Problem
Please give all of the data again, character for character, and drop the pictures.

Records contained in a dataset
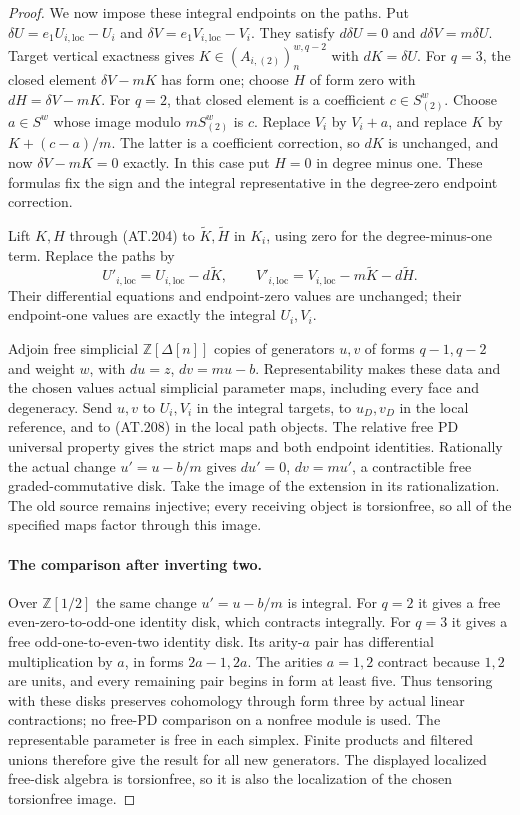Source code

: \begin{proof}
We now impose these integral endpoints on the paths.
Put $\delta U=e_1U_{i,\mathrm{loc}}-U_i$ and
$\delta V=e_1V_{i,\mathrm{loc}}-V_i$.
They satisfy $d\delta U=0$ and $d\delta V=m\delta U$.
Target vertical exactness gives $K\in(A_{i,(2)})_n^{w,q-2}$
with $dK=\delta U$.
For $q=3$, the closed element $\delta V-mK$ has form one;
choose $H$ of form zero with $dH=\delta V-mK$.
For $q=2$, that closed element is a coefficient $c\in S_{(2)}^w$.
Choose $a\in S^w$ whose image modulo $mS_{(2)}^w$ is $c$.
Replace $V_i$ by $V_i+a$, and replace $K$ by $K+(c-a)/m$.
The latter is a coefficient correction, so $dK$ is unchanged,
and now $\delta V-mK=0$ exactly. In this case put $H=0$ in
degree minus one. These formulas fix the sign and the integral
representative in the degree-zero endpoint correction.

Lift $K,H$ through \textup{(AT.204)} to
$\widetilde K,\widetilde H$ in $K_i$, using zero for the
degree-minus-one term. Replace the paths by
\[
 U'_{i,\mathrm{loc}}=U_{i,\mathrm{loc}}-d\widetilde K,
 \qquad
 V'_{i,\mathrm{loc}}=V_{i,\mathrm{loc}}
                         -m\widetilde K-d\widetilde H.
 \tag{AT.208}
\]
Their differential equations and endpoint-zero values are unchanged;
their endpoint-one values are exactly the integral $U_i,V_i$.

Adjoin free simplicial $\mathbb Z[\Delta[n]]$ copies of generators
$u,v$ of forms $q-1,q-2$ and weight $w$, with $du=z$, $dv=mu-b$.
Representability makes these data and the chosen values actual
simplicial parameter maps, including every face and degeneracy.
Send $u,v$ to $U_i,V_i$ in the integral targets, to $u_D,v_D$
in the local reference, and to \textup{(AT.208)} in the local
path objects. The relative free PD universal property gives the
strict maps and both endpoint identities.
Rationally the actual change $u'=u-b/m$ gives $du'=0$, $dv=mu'$,
a contractible free graded-commutative disk.
Take the image of the extension in its rationalization.
The old source remains injective; every receiving object is
torsionfree, so all of the specified maps factor through this image.

\paragraph{The comparison after inverting two.}
Over $\mathbb Z[1/2]$ the same change $u'=u-b/m$ is integral.
For $q=2$ it gives a free even-zero-to-odd-one identity disk,
which contracts integrally. For $q=3$ it gives a free
odd-one-to-even-two identity disk. Its arity-$a$ pair has
differential multiplication by $a$, in forms $2a-1,2a$.
The arities $a=1,2$ contract because $1,2$ are units, and
every remaining pair begins in form at least five.
Thus tensoring with these disks preserves cohomology through
form three by actual linear contractions; no free-PD comparison
on a nonfree module is used. The representable parameter is free
in each simplex. Finite products and filtered unions therefore
give the result for all new generators.
The displayed localized free-disk algebra is torsionfree, so it
is also the localization of the chosen torsionfree image.


\end{proof}
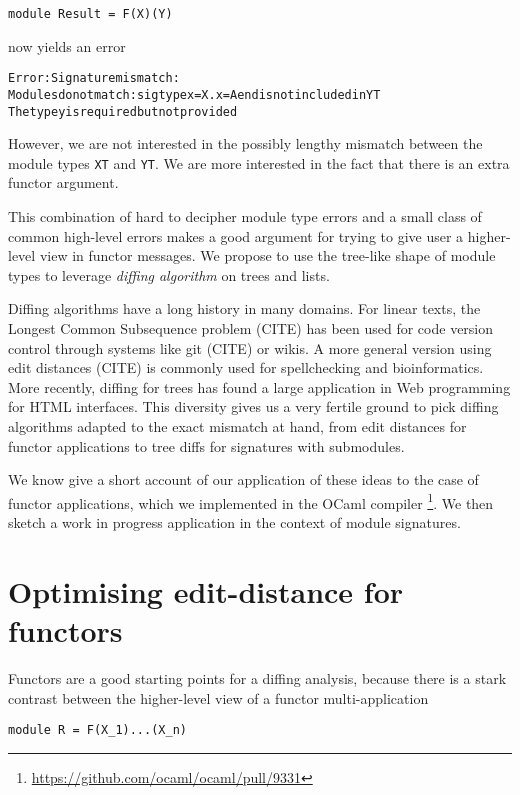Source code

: \documentclass[a4paper,11pt]{scrartcl}
\begin{document}
\begin{verbatim}
module Result = F(X)(Y)
\end{verbatim}
now yields an error
\begin{alltt}
Error: Signature mismatch:
       Modules do not match: sig type x = X.x = A end is not included in YT
       The type y is required but not provided
\end{alltt}

However, we are not interested in the possibly lengthy mismatch between the module types \texttt{XT} and
\texttt{YT}. We are more interested in the fact that there is an extra functor argument.

This combination of hard to decipher module type errors and a small class of common high-level errors makes
a good argument for trying to give user a higher-level view in functor messages.
We propose to use the tree-like shape of module types to leverage
\emph{diffing algorithm} on trees and lists.

Diffing algorithms have a long history in many domains. For linear texts, the
Longest Common Subsequence problem (CITE) has been used for code version control through systems like git (CITE) or wikis. A more general version
using edit distances (CITE) is commonly used for spellchecking and bioinformatics.
More recently, diffing for trees has found a large application
in Web programming for HTML interfaces. This diversity gives
us a very fertile ground to pick diffing algorithms adapted to the exact
mismatch at hand, from edit distances for functor applications to
tree diffs for signatures with submodules.

We know give
a short account of our application of these ideas to the case
of functor applications, which
we implemented in the OCaml compiler%
\footnote{\url{https://github.com/ocaml/ocaml/pull/9331}}.
We then sketch a work in progress application in the context of module signatures.

\section{Optimising edit-distance for functors}

Functors are a good starting points for a diffing analysis, because there is a
stark contrast between the higher-level view of a functor multi-application

\begin{verbatim}
module R = F(X_1)...(X_n)
\end{verbatim}
\end{document}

Your response
Source code

: \begin{proof}
We now impose these integral endpoints on the paths.
Put $\delta U=e_1U_{i,\mathrm{loc}}-U_i$ and
$\delta V=e_1V_{i,\mathrm{loc}}-V_i$.
They satisfy $d\delta U=0$ and $d\delta V=m\delta U$.
Target vertical exactness gives $K\in(A_{i,(2)})_n^{w,q-2}$
with $dK=\delta U$.
For $q=3$, the closed element $\delta V-mK$ has form one;
choose $H$ of form zero with $dH=\delta V-mK$.
For $q=2$, that closed element is a coefficient $c\in S_{(2)}^w$.
Choose $a\in S^w$ whose image modulo $mS_{(2)}^w$ is $c$.
Replace $V_i$ by $V_i+a$, and replace $K$ by $K+(c-a)/m$.
The latter is a coefficient correction, so $dK$ is unchanged,
and now $\delta V-mK=0$ exactly. In this case put $H=0$ in
degree minus one. These formulas fix the sign and the integral
representative in the degree-zero endpoint correction.

Lift $K,H$ through \textup{(AT.204)} to
$\widetilde K,\widetilde H$ in $K_i$, using zero for the
degree-minus-one term. Replace the paths by
\[
 U'_{i,\mathrm{loc}}=U_{i,\mathrm{loc}}-d\widetilde K,
 \qquad
 V'_{i,\mathrm{loc}}=V_{i,\mathrm{loc}}
                         -m\widetilde K-d\widetilde H.
 \tag{AT.208}
\]
Their differential equations and endpoint-zero values are unchanged;
their endpoint-one values are exactly the integral $U_i,V_i$.

Adjoin free simplicial $\mathbb Z[\Delta[n]]$ copies of generators
$u,v$ of forms $q-1,q-2$ and weight $w$, with $du=z$, $dv=mu-b$.
Representability makes these data and the chosen values actual
simplicial parameter maps, including every face and degeneracy.
Send $u,v$ to $U_i,V_i$ in the integral targets, to $u_D,v_D$
in the local reference, and to \textup{(AT.208)} in the local
path objects. The relative free PD universal property gives the
strict maps and both endpoint identities.
Rationally the actual change $u'=u-b/m$ gives $du'=0$, $dv=mu'$,
a contractible free graded-commutative disk.
Take the image of the extension in its rationalization.
The old source remains injective; every receiving object is
torsionfree, so all of the specified maps factor through this image.

\paragraph{The comparison after inverting two.}
Over $\mathbb Z[1/2]$ the same change $u'=u-b/m$ is integral.
For $q=2$ it gives a free even-zero-to-odd-one identity disk,
which contracts integrally. For $q=3$ it gives a free
odd-one-to-even-two identity disk. Its arity-$a$ pair has
differential multiplication by $a$, in forms $2a-1,2a$.
The arities $a=1,2$ contract because $1,2$ are units, and
every remaining pair begins in form at least five.
Thus tensoring with these disks preserves cohomology through
form three by actual linear contractions; no free-PD comparison
on a nonfree module is used. The representable parameter is free
in each simplex. Finite products and filtered unions therefore
give the result for all new generators.
The displayed localized free-disk algebra is torsionfree, so it
is also the localization of the chosen torsionfree image.


\end{proof}
Source code

: \documentclass[a4paper,11pt]{scrartcl}
\begin{document}
\begin{verbatim}
module Result = F(X)(Y)
\end{verbatim}
now yields an error
\begin{alltt}
Error: Signature mismatch:
       Modules do not match: sig type x = X.x = A end is not included in YT
       The type y is required but not provided
\end{alltt}

However, we are not interested in the possibly lengthy mismatch between the module types \texttt{XT} and
\texttt{YT}. We are more interested in the fact that there is an extra functor argument.

This combination of hard to decipher module type errors and a small class of common high-level errors makes
a good argument for trying to give user a higher-level view in functor messages.
We propose to use the tree-like shape of module types to leverage
\emph{diffing algorithm} on trees and lists.

Diffing algorithms have a long history in many domains. For linear texts, the
Longest Common Subsequence problem (CITE) has been used for code version control through systems like git (CITE) or wikis. A more general version
using edit distances (CITE) is commonly used for spellchecking and bioinformatics.
More recently, diffing for trees has found a large application
in Web programming for HTML interfaces. This diversity gives
us a very fertile ground to pick diffing algorithms adapted to the exact
mismatch at hand, from edit distances for functor applications to
tree diffs for signatures with submodules.

We know give
a short account of our application of these ideas to the case
of functor applications, which
we implemented in the OCaml compiler%
\footnote{\url{https://github.com/ocaml/ocaml/pull/9331}}.
We then sketch a work in progress application in the context of module signatures.

\section{Optimising edit-distance for functors}

Functors are a good starting points for a diffing analysis, because there is a
stark contrast between the higher-level view of a functor multi-application

\begin{verbatim}
module R = F(X_1)...(X_n)
\end{verbatim}
\end{document}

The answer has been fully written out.